Unidentified non-display characters

A client has a new ERP system, so their data has changed. In one field there are pairs of non-display characters. One is a CRLF, which is alt+010. These are easily changed to pipes. The other character, which precedes the alt+010 character, is a mystery. I imported the file into Access, and these mystery characters caused a new record each time they were encountered. (i.e., the record was split.)

I can import the resulting file into Excel and move things around manually so that I have single records for each account, in which each field has its own column. But that’s a pain. It would be much easier if I could change these mystery characters into pipes, and use the pipes in Text-to-columns to separate the fields.

Does anyone have any idea what the alt code for these mystery NDCs might be?

Thanks.

You say that this mystery character always precedes alt+010? It’s probably a CR.

Using your “alt” terminology:
CR = alt+013
LF = alt+010

CRLF = alt+013, alt+010

CR and LF are different characters.

I’m working from home today, so I’m on a Mac. You can’t make alt characters on a Mac, and they’ve cracked down on Internet usage at work so I can’t come to SDMB when I’m in the office. But I asked a coworker to try the alt+013.

I assume she did it correctly, as occasionally I’ll ask her to change the alt+010s when I’m offsite. I checked the file, and the little boxes (NDCs) are still there. So they’re apparently not 013. Maybe an EOR/EOL?

Yes, the NDC always precedes the 010.

If you’re on a Mac with OS X, then you have the full power of the Unix command line. Perform a hexdump on the file and figure it out from there.

od -x filename

will get you output in hexadecimal. Here’s an ASCII table if you don’t have one handy: http://www.asciitable.com/

I don’t know how to do a hex dump.

The file resides on my PC at the office. I connect using RDC. So I don’t actually have the file on my Mac.

I too will vote for the mystery character being a Carriage Return (CR).

If they’re coming in pairs and the second one is a Line Feed (LF), then it’s your most likely culprit.

Download and install a freebie text editor that will show you a hex dump of the file. I use PSPad at work.

Is the client’s new system Windows-based? If so, I’m going to add to the pile-on saying that the first character almost has to be a CR.

You probably don’t see it on your Mac, because all Unix systems, as well as Mac-OS systems (after version 9), only use a LF character as a Line Separator. Windows uses CR+LF.

They’ve become very strict about downloading. Any downloads must be done by out outside IT guy, and he’s expensive. The person who gives the OK for computer work doesn’t know much about computers or data files, so it would be difficult to get approval.

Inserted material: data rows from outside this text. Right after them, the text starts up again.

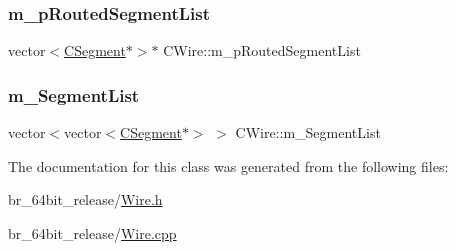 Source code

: \subsubsection{\texorpdfstring{m\_pRoutedSegmentList}{m\_pRoutedSegmentList}}
{\footnotesize\ttfamily vector$<$\mbox{\hyperlink{classCSegment}{C\+Segment}}$\ast$$>$$\ast$ C\+Wire\+::m\+\_\+p\+Routed\+Segment\+List}

\mbox{\label{classCWire_ab9e216e49ec590f52cc9a8b45cdf6445}} 
\subsubsection{\texorpdfstring{m\_SegmentList}{m\_SegmentList}}
{\footnotesize\ttfamily vector$<$vector$<$\mbox{\hyperlink{classCSegment}{C\+Segment}}$\ast$$>$ $>$ C\+Wire\+::m\+\_\+\+Segment\+List}



The documentation for this class was generated from the following files\+:\begin{DoxyCompactItemize}
\item 
br\+\_\+64bit\+\_\+release/\mbox{\hyperlink{Wire_8h}{Wire.\+h}}\item 
br\+\_\+64bit\+\_\+release/\mbox{\hyperlink{Wire_8cpp}{Wire.\+cpp}}\end{DoxyCompactItemize}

Is there another alt code for CR? alt-013 doesn’t work.

If someone wants to take a look at it, I’ve made a sample file that I can send if someone wants to PM me.

Here’s a Windows command line hexdump program.

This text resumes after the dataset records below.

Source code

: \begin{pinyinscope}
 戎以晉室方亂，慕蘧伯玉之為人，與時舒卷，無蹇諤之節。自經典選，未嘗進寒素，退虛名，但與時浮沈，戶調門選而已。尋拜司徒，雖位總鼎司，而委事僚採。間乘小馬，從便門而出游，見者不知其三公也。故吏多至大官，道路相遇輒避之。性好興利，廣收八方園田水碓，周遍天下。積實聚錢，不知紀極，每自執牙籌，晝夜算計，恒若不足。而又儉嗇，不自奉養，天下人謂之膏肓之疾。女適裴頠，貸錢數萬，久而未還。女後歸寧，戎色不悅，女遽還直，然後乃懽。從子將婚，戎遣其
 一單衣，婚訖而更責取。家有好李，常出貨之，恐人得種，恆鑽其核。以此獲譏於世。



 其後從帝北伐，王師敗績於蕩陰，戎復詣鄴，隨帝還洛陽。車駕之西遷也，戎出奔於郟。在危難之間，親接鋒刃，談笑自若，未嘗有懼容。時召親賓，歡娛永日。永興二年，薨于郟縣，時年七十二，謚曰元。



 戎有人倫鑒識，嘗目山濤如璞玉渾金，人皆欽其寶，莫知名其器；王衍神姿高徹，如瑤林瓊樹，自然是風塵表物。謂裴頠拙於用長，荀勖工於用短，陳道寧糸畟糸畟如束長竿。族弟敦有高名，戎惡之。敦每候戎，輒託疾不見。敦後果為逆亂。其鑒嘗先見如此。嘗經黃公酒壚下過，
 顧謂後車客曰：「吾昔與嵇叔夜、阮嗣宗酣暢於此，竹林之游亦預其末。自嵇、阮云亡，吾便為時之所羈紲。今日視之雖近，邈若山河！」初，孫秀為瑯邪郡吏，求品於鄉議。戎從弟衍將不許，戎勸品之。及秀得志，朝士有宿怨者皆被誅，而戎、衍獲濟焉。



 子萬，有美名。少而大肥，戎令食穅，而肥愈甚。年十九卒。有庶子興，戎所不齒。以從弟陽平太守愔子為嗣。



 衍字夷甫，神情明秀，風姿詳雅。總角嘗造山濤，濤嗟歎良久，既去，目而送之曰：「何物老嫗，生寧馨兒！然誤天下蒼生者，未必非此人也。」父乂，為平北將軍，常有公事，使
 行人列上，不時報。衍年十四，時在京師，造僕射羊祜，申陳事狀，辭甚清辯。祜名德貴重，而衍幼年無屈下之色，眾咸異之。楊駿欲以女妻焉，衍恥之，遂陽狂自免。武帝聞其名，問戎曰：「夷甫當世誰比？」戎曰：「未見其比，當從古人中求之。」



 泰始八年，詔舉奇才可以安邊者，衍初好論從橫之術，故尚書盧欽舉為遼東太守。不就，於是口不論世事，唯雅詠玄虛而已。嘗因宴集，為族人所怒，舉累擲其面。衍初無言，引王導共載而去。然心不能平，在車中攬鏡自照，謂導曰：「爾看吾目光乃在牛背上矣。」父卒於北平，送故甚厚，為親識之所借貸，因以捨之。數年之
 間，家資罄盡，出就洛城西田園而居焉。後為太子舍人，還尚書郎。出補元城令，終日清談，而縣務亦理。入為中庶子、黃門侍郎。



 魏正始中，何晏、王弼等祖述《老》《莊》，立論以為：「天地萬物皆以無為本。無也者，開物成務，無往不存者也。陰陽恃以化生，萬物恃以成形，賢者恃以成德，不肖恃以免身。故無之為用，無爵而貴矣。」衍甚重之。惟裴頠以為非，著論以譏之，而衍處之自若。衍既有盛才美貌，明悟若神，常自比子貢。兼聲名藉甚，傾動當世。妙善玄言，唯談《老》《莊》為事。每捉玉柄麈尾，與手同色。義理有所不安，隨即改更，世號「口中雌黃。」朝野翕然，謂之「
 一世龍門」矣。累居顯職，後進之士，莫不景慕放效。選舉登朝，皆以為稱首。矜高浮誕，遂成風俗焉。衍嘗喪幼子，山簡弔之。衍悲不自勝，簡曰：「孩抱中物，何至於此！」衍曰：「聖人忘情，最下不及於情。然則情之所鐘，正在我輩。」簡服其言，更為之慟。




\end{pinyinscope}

Here’s an Internet hexdump program. If you feel you can upload your file to some website.

Give. E-mail address should be in my profile. If you can’t see it either PM me or post here.

ETA: Just checked, not it isn’t in my profile.

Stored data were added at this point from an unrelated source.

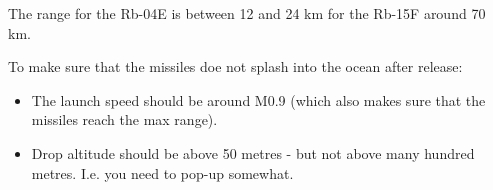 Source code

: The range for the Rb-04E is between 12 and 24 km \textasciimacron for the Rb-15F around 70 km.

To make sure that the missiles doe not splash into the ocean after release:
\begin{itemize}
  \item The launch speed should be around M0.9 (which also makes sure that the missiles reach the max range).
  \item Drop altitude should be above 50 metres - but not above many hundred metres. I.e. you need to pop-up somewhat.
\end{itemize}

PM being composed as you read this.

Email sent.

Thanks!

Thank you, Noone Special for looking at the file.

Noone Special says the NDC is a CR alt-013, but Find & Replace (in Excel) isn’t finding and replacing.

To elaborate – AFAICT, it’s the “find” part that’s failing, due to the fact that, at least for me, any attempt to enter Alt-013 in a user interface (e.g., “Find” box in an editor) results in an actual CRLF being entered (i.e., it’s as if I press the Enter key)

Anyone know a windows shell equivalent to sed or awk that will allow running the file through a filter that will catch and delete/replace instances of Non-printable characters like this? Because this is basically what he needs (and I’m not good enough at Windows Shell programming / Excel VBA(?) to pull it off!)

For this kind of work, I’d just install Cygwin on the Windows machine and use the standard *nix tools. Cygwin is a port of the *nix environment (command line and graphical) to Windows, so you get everything needed to do this in a reasonable fashion.

Agreed (and in fact that’s what I used to determine that it really was a CR) – however Johnny has indicated (see post #9) that he cannot install any new software on the work PC, therefore my shout-out to anyone who may know how to work around this limitation by using Windows Shell built-ins.

Stock Windows doesn’t really have much in the way of command-line tools. It may be better to ask why CR/LF is in the original file to begin with. If they’re there to indicate an actual line break, then the final display app should be programmed to behave appropriately.

I’ve seen Johnny’s sample data. Without going into too much detail, yes it probably was a Line Break originally, but the several “lines” from the original field need to be merged for Data Mining purposes.
Agreed that the best place to nuke the Line Break would have been during data acquisition; but that’s probably spilled milk at this point…

The data mining app should be able to ignore CR/LF or, better, treat it as whitespace. I’m sure whatever tool is being used to process these records (Oracle?, DB2?, generic SQL?) could also convert it itself.

I’ve asked the client a couple of times if it’s something they can fix on their end. I’m dealing with the credit manager and not an IT person, and she’s come back to say she can’t fix it. I don’t know what system they’re using.